• WORK ITEM: For this exercise, please find the lines in the entries that include the word "프로그래머스" and copy them.

Plain-text document sources:
:::::

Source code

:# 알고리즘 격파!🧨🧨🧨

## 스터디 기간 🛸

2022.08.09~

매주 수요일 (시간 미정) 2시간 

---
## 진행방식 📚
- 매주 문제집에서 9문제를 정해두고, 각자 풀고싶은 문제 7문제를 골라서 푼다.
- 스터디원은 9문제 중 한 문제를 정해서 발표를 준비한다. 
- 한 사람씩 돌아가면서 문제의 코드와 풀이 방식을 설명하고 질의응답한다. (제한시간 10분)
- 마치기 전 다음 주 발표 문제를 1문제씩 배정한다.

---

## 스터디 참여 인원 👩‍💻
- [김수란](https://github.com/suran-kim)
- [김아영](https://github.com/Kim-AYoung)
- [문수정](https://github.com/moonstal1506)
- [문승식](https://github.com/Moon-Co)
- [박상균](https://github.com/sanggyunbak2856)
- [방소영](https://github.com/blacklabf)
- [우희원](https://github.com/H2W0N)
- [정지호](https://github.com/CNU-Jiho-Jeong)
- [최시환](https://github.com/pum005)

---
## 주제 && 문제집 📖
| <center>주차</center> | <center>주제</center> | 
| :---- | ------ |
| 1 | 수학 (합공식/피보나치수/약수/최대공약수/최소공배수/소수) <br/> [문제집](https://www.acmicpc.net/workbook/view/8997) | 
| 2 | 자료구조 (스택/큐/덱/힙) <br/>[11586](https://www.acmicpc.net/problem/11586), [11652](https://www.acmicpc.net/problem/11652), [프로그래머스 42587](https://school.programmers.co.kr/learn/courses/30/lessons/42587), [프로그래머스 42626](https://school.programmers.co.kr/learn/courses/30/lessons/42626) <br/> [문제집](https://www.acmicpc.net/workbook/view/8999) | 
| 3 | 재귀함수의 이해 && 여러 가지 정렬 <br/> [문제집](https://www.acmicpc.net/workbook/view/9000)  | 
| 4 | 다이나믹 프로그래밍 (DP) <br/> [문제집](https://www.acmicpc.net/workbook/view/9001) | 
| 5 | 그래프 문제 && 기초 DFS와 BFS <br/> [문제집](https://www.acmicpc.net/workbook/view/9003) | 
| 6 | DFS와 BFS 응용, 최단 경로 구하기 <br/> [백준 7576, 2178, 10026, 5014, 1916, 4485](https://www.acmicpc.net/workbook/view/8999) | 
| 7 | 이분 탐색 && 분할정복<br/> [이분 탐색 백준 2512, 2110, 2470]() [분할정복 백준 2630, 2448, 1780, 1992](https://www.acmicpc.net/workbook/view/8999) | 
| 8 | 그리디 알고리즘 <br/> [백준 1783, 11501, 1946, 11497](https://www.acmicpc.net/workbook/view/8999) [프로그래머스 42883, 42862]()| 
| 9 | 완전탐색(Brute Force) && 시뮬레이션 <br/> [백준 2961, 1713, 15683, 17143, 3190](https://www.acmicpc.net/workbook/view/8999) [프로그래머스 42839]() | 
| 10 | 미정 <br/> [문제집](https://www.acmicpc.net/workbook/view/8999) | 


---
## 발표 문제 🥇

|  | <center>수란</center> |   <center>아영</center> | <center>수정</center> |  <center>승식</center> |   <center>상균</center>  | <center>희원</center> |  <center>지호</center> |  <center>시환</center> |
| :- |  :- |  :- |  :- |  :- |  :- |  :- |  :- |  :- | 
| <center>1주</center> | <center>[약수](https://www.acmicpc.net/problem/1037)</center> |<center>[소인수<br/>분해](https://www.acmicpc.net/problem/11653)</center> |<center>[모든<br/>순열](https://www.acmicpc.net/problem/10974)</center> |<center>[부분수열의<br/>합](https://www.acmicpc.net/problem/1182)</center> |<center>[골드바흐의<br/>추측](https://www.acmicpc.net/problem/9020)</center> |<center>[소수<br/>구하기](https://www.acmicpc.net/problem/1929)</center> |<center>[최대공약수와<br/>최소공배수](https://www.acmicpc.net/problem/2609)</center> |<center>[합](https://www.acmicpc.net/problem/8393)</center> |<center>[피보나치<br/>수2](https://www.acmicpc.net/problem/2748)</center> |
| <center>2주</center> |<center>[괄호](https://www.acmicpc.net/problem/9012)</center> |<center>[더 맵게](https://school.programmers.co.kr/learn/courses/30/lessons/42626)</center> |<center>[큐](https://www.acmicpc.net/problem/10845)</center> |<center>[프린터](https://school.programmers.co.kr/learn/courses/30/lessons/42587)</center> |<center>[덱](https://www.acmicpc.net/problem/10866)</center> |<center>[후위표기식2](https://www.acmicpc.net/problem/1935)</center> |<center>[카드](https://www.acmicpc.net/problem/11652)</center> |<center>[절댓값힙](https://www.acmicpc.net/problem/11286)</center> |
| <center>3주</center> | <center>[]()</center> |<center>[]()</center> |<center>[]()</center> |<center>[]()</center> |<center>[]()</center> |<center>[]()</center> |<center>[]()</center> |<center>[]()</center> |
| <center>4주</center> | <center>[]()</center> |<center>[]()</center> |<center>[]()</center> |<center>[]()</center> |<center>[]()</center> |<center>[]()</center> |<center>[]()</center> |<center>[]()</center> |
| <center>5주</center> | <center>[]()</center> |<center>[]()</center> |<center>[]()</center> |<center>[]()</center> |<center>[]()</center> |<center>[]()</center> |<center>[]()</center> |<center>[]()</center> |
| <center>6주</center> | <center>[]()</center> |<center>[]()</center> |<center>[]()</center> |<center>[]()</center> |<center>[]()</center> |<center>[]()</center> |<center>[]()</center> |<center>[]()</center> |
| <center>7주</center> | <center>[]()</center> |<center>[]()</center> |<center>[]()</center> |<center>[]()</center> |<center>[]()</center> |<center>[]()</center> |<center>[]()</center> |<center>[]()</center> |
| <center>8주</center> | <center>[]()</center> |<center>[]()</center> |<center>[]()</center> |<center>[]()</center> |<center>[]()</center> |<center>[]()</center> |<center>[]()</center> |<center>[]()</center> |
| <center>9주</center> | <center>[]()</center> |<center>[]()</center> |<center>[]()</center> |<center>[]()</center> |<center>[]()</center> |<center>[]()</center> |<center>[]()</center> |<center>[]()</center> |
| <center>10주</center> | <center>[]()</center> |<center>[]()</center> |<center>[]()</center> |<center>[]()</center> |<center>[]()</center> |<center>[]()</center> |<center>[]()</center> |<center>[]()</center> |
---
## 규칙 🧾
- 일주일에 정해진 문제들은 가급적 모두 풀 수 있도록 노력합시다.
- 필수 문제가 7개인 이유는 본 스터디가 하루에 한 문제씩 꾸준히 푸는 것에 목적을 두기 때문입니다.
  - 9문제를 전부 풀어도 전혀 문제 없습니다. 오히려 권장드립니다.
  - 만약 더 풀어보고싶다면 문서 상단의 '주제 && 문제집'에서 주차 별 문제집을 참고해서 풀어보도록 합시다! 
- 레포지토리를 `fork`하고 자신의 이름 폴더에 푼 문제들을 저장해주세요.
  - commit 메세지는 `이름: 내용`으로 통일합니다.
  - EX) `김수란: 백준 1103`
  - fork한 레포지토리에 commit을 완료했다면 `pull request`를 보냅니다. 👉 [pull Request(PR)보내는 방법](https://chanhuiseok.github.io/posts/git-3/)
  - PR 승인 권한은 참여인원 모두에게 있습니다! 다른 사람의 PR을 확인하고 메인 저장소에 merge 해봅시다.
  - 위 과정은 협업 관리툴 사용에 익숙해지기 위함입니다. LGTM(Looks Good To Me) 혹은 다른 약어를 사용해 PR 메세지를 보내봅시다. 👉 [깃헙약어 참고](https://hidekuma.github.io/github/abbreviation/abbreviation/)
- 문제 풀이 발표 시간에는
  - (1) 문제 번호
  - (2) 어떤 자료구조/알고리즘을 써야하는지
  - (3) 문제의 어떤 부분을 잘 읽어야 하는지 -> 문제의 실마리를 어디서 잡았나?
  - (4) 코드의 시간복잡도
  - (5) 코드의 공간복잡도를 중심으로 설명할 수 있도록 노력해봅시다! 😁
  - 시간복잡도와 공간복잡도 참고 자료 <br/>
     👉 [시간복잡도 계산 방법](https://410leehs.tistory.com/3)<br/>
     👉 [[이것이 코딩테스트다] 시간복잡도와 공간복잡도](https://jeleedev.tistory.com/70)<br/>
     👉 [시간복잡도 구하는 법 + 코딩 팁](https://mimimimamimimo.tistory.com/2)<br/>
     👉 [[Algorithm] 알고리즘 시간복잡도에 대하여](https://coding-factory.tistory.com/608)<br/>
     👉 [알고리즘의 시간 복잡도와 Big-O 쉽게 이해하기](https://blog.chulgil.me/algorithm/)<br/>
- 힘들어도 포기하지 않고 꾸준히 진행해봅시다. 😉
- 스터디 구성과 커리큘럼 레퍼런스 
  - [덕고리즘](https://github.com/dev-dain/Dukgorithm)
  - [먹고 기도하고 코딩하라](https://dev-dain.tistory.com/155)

:::::

• TASK RESULT:
| 2 | 자료구조 (스택/큐/덱/힙) <br/>[11586](https://www.acmicpc.net/problem/11586), [11652](https://www.acmicpc.net/problem/11652), [프로그래머스 42587](https://school.programmers.co.kr/learn/courses/30/lessons/42587), [프로그래머스 42626](https://school.programmers.co.kr/learn/courses/30/lessons/42626) <br/> [문제집](https://www.acmicpc.net/workbook/view/8999) | 
| 8 | 그리디 알고리즘 <br/> [백준 1783, 11501, 1946, 11497](https://www.acmicpc.net/workbook/view/8999) [프로그래머스 42883, 42862]()| 
| 9 | 완전탐색(Brute Force) && 시뮬레이션 <br/> [백준 2961, 1713, 15683, 17143, 3190](https://www.acmicpc.net/workbook/view/8999) [프로그래머스 42839]() | 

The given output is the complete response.